He added that Democrats “need an emotional life raft right now and are looking for leaders who can present a different picture of the future.”

Since arriving in the Senate earlier this year, Harris has kept her head down, conducting just a few national interviews. (A spokesman said she has only done three national television interviews:  NBC’s “Today,” MSNBC’s “Andrea Mitchell Reports” and CNN’s “The Lead with Jake Tapper.”)

She won some attention by being one of 11 Democrats to vote against the confirmation of John Kelly as secretary of Homeland Security.

But her real standout moments came more recently during Senate Intelligence Committee hearings when she was twice shushed by Republican senators.

In two different hearings, the first involving testimony by Deputy Attorney General Rod Rosenstein and the second testimony by Attorney General Jeff Sessions, both Sen. Richard Burr (R-N.C.), the chairman of the committee, and Sen. John McCain (R-Ariz.) interrupted her. 

Harris was posing a series of questions at a June 13 hearing to Sessions, who complained that he was “not able to be rushed so fast” and that it “makes me nervous,” when McCain interjected. 

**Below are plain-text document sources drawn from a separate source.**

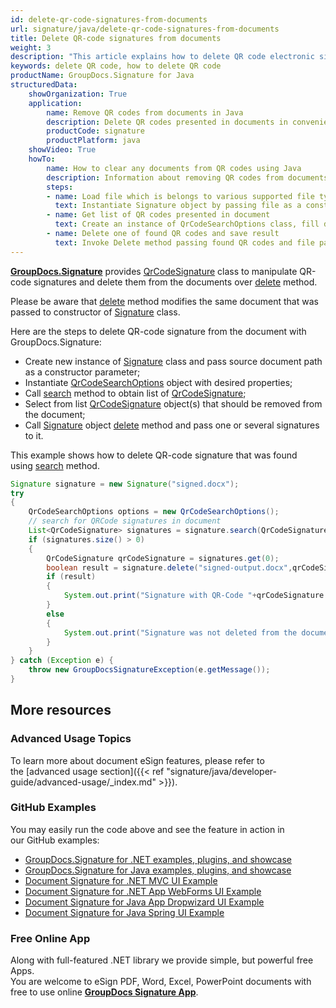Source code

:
 ```yaml
---
id: delete-qr-code-signatures-from-documents
url: signature/java/delete-qr-code-signatures-from-documents
title: Delete QR-code signatures from documents
weight: 3
description: "This article explains how to delete QR code electronic signatures with GroupDocs.Signature API."
keywords: delete QR code, how to delete QR code
productName: GroupDocs.Signature for Java
structuredData:
    showOrganization: True
    application:    
        name: Remove QR codes from documents in Java    
        description: Delete QR codes presented in documents in convenient way with Java language and GroupDocs.Signature for Java APIs
        productCode: signature
        productPlatform: java 
    showVideo: True
    howTo:
        name: How to clear any documents from QR codes using Java 
        description: Information about removing QR codes from documents by Java
        steps:
        - name: Load file which is belongs to various supported file types
          text: Instantiate Signature object by passing file as a constructor parameter. You may provide either file path or file stream. 
        - name: Get list of QR codes presented in document 
          text: Create an instance of QrCodeSearchOptions class, fill data and call Search method of signature.
        - name: Delete one of found QR codes and save result 
          text: Invoke Delete method passing found QR codes and file path for signed file. File stream can be used as well.
---
```

[**GroupDocs.Signature**](https://products.groupdocs.com/signature/java) provides [QrCodeSignature](https://apireference.groupdocs.com/signature/java/com.groupdocs.signature.domain.signatures/QrCodeSignature) class to manipulate QR-code signatures and delete them from the documents over [delete](https://apireference.groupdocs.com/java/signature/com.groupdocs.signature/Signature#delete(java.io.OutputStream,%20com.groupdocs.signature.domain.signatures.BaseSignature)) method.

Please be aware that [delete](https://apireference.groupdocs.com/java/signature/com.groupdocs.signature/Signature#delete(java.io.OutputStream,%20com.groupdocs.signature.domain.signatures.BaseSignature)) method modifies the same document that was passed to constructor of [Signature](https://apireference.groupdocs.com/java/signature/com.groupdocs.signature/Signature) class.

Here are the steps to delete QR-code signature from the document with GroupDocs.Signature:
*   Create new instance of [Signature](https://apireference.groupdocs.com/java/signature/com.groupdocs.signature/Signature) class and pass source document path as a constructor parameter;    
*   Instantiate [QrCodeSearchOptions](https://apireference.groupdocs.com/java/signature/com.groupdocs.signature.options.search/QrCodeSearchOptions) object with desired properties;    
*   Call [search](https://apireference.groupdocs.com/java/signature/com.groupdocs.signature/Signature#search(java.lang.Class,%20com.groupdocs.signature.options.search.SearchOptions)) method to obtain list of [QrCodeSignature](https://apireference.groupdocs.com/signature/java/com.groupdocs.signature.domain.signatures/QrCodeSignature);
*   Select from list [QrCodeSignature](https://apireference.groupdocs.com/signature/java/com.groupdocs.signature.domain.signatures/QrCodeSignature) object(s) that should be removed from the document;
*   Call [Signature](https://apireference.groupdocs.com/java/signature/com.groupdocs.signature/Signature) object [delete](https://apireference.groupdocs.com/java/signature/com.groupdocs.signature/Signature#delete(java.io.OutputStream,%20com.groupdocs.signature.domain.signatures.BaseSignature)) method and pass one or several signatures to it.
    
This example shows how to delete QR-code signature that was found using [search](https://apireference.groupdocs.com/java/signature/com.groupdocs.signature/Signature#search(java.lang.Class,%20com.groupdocs.signature.options.search.SearchOptions)) method.

```java
Signature signature = new Signature("signed.docx");
try
{
    QrCodeSearchOptions options = new QrCodeSearchOptions();
    // search for QRCode signatures in document
    List<QrCodeSignature> signatures = signature.search(QrCodeSignature.class, options);
    if (signatures.size() > 0)
    {
        QrCodeSignature qrCodeSignature = signatures.get(0);
        boolean result = signature.delete("signed-output.docx",qrCodeSignature);
        if (result)
        {
            System.out.print("Signature with QR-Code "+qrCodeSignature.getText()+" and encode type "+qrCodeSignature.getEncodeType().getTypeName()+" was deleted from document [signed-output.docx].");
        }
        else
        {
            System.out.print("Signature was not deleted from the document! Signature with Barcode "+qrCodeSignature.getText()+" and encode type "+qrCodeSignature.getEncodeType().getTypeName()+" was not found!");
        }
    }
} catch (Exception e) {
    throw new GroupDocsSignatureException(e.getMessage());
}
```

## More resources

### Advanced Usage Topics

To learn more about document eSign features, please refer to the [advanced usage section]({{< ref "signature/java/developer-guide/advanced-usage/_index.md" >}}).

### GitHub Examples 

You may easily run the code above and see the feature in action in our GitHub examples:

*   [GroupDocs.Signature for .NET examples, plugins, and showcase](https://github.com/groupdocs-signature/GroupDocs.Signature-for-.NET)    
*   [GroupDocs.Signature for Java examples, plugins, and showcase](https://github.com/groupdocs-signature/GroupDocs.Signature-for-Java)    
*   [Document Signature for .NET MVC UI Example](https://github.com/groupdocs-signature/GroupDocs.Signature-for-.NET-MVC)    
*   [Document Signature for .NET App WebForms UI Example](https://github.com/groupdocs-signature/GroupDocs.Signature-for-.NET-WebForms)    
*   [Document Signature for Java App Dropwizard UI Example](https://github.com/groupdocs-signature/GroupDocs.Signature-for-Java-Dropwizard)   
*   [Document Signature for Java Spring UI Example](https://github.com/groupdocs-signature/GroupDocs.Signature-for-Java-Spring)
    

### Free Online App 

Along with full-featured .NET library we provide simple, but powerful free Apps.  
You are welcome to eSign PDF, Word, Excel, PowerPoint documents with free to use online **[GroupDocs Signature App](https://products.groupdocs.app/signature)**.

“Chairman, the witness should be allowed to answer the question,” he said. 

“Senators will allow the chair to control the hearing,” Burr said in response to McCain. “Sen. Harris, let him answer.”

Critics pounced, accusing the male senators of sexism.

“Apparently, taking tough questions from a woman is unsettling to the poor [attorney general’s] spirit,” MSNBC’s Joy Reid wrote on Twitter.

Not every Democrat is comfortable with the comparisons Harris is getting to Obama.

“She’s no Barack Obama — she doesn’t give speeches like Obama and she doesn’t fundraise like Obama,” said one Democratic fundraiser. “But that’s not the way she’s looking at it. In this political climate, she’s saying, if not me, then who?”

Harris also risks being criticized as overly ambitious.

The senator and her staff have been quick to push back at suggestions that she is already thinking about a White House run.

At a Recode technology conference in May, Harris said she wasn’t giving “any consideration” to running for president. “I’ve got to stay focused,” she said.

Her team says she’s focused on serving California and on the 2018 election cycle and leveraging her newfound fame to help Democrats win back seats in the Senate and the House.

“She’s going to leverage every bit of fundraising ability and the attention she’s getting to make an impact in 2018,” Clegg said, adding that her trip to the Hamptons this past weekend was solely for that purpose.

“She’s had these high leverage moments and she’s leveraging them aggressively to fight the fight in ’18.”